Top of Records shown
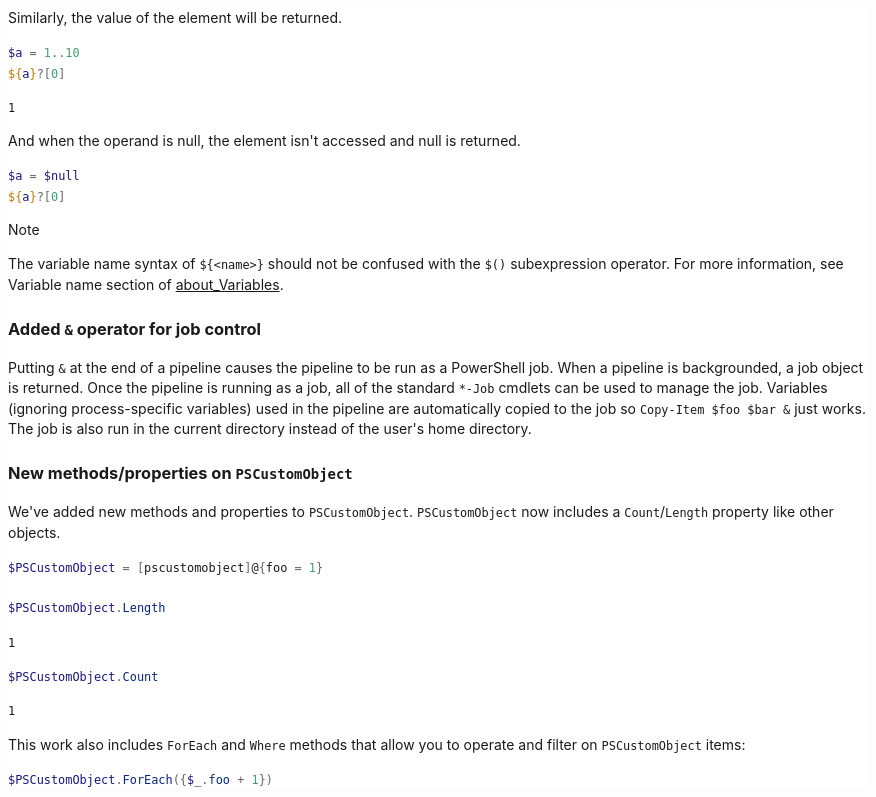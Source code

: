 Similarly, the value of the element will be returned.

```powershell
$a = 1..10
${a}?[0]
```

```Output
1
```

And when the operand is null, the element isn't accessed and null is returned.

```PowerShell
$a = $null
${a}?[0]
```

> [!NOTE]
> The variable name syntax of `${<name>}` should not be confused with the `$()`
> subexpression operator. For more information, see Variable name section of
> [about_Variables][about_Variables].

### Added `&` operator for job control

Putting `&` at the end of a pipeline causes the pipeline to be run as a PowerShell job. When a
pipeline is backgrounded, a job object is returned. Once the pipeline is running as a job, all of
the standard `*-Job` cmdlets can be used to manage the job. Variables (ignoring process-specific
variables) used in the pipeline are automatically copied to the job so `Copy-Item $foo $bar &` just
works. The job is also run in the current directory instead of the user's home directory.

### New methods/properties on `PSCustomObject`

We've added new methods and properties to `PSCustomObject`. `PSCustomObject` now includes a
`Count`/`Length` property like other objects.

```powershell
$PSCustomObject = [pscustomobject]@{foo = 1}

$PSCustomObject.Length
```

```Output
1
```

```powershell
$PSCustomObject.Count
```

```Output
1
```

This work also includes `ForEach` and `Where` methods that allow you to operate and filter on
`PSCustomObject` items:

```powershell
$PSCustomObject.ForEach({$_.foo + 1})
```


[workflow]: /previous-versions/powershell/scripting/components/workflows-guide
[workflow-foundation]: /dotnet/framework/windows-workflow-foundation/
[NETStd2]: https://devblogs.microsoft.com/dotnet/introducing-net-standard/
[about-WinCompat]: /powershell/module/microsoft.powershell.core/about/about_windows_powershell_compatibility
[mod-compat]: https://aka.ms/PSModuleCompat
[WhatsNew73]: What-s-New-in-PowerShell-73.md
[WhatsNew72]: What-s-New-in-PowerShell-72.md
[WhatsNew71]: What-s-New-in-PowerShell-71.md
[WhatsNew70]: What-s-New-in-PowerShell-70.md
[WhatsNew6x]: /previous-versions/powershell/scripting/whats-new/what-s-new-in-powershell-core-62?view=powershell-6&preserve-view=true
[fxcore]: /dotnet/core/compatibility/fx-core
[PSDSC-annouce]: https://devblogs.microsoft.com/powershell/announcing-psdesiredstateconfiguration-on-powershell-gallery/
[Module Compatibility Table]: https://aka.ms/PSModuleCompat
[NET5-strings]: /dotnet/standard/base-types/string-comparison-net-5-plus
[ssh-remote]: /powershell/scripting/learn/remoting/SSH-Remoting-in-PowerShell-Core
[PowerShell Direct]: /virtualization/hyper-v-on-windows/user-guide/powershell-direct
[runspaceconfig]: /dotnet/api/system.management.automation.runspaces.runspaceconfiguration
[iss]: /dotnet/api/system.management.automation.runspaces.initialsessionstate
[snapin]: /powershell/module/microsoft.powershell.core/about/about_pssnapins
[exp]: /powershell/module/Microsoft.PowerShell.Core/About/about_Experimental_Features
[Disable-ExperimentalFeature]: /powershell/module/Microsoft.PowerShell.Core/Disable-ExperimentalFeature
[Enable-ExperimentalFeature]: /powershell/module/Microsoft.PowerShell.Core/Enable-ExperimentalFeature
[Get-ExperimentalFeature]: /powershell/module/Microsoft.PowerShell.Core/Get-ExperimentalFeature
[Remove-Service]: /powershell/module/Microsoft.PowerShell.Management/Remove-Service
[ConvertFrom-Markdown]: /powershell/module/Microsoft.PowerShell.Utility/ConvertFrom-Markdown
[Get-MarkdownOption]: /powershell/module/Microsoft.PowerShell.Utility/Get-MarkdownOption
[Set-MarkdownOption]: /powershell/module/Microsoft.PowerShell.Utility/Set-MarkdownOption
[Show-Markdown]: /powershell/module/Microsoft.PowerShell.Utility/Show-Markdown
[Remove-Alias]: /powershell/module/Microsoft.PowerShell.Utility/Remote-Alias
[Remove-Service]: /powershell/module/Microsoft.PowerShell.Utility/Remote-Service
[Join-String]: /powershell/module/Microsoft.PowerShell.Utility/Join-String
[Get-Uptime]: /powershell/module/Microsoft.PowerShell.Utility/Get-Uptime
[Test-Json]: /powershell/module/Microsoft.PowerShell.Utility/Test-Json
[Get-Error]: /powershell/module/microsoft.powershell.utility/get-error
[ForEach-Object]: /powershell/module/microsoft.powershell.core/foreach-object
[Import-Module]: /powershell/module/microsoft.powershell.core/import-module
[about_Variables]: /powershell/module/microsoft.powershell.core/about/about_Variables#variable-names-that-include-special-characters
Bottom of Records shown
Top of Records shown
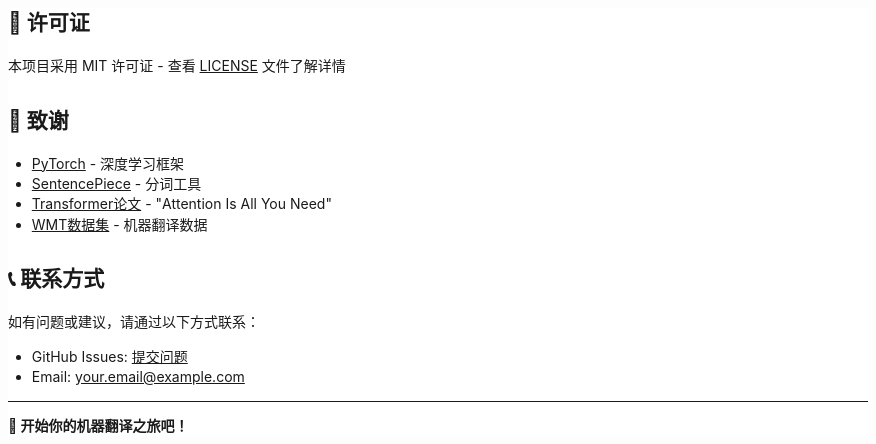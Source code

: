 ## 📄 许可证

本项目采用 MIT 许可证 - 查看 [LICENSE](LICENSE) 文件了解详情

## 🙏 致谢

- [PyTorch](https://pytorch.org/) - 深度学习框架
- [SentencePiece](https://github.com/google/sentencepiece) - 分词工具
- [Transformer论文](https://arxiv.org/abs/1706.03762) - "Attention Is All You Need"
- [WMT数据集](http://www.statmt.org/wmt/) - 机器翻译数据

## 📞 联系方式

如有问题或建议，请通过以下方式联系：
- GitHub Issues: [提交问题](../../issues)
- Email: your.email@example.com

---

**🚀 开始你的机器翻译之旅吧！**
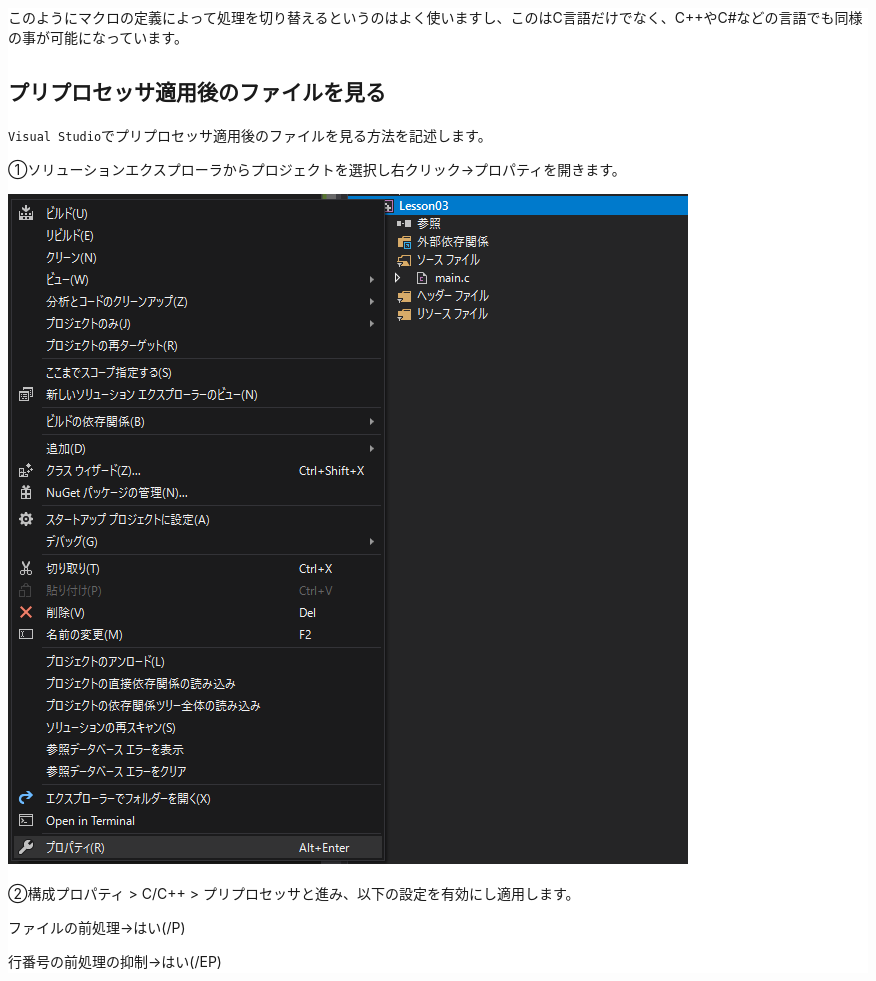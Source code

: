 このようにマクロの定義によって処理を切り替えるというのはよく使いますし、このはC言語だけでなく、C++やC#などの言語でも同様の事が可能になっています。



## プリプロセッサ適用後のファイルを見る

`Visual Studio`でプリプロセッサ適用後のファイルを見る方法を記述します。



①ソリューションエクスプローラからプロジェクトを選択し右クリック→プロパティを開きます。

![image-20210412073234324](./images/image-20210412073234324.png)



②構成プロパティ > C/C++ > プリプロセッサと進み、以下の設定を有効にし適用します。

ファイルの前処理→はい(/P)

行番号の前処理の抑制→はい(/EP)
Bottom of Records shown
--- What is required ---
Among the entries above, locate the lines containing "②構成プロパティ > C/C++" and "行番号の前処理の抑制→はい(/EP)", and transcribe exactly those two lines and all lines between.

--- Exercise solution ---
②構成プロパティ > C/C++ > プリプロセッサと進み、以下の設定を有効にし適用します。

ファイルの前処理→はい(/P)

行番号の前処理の抑制→はい(/EP)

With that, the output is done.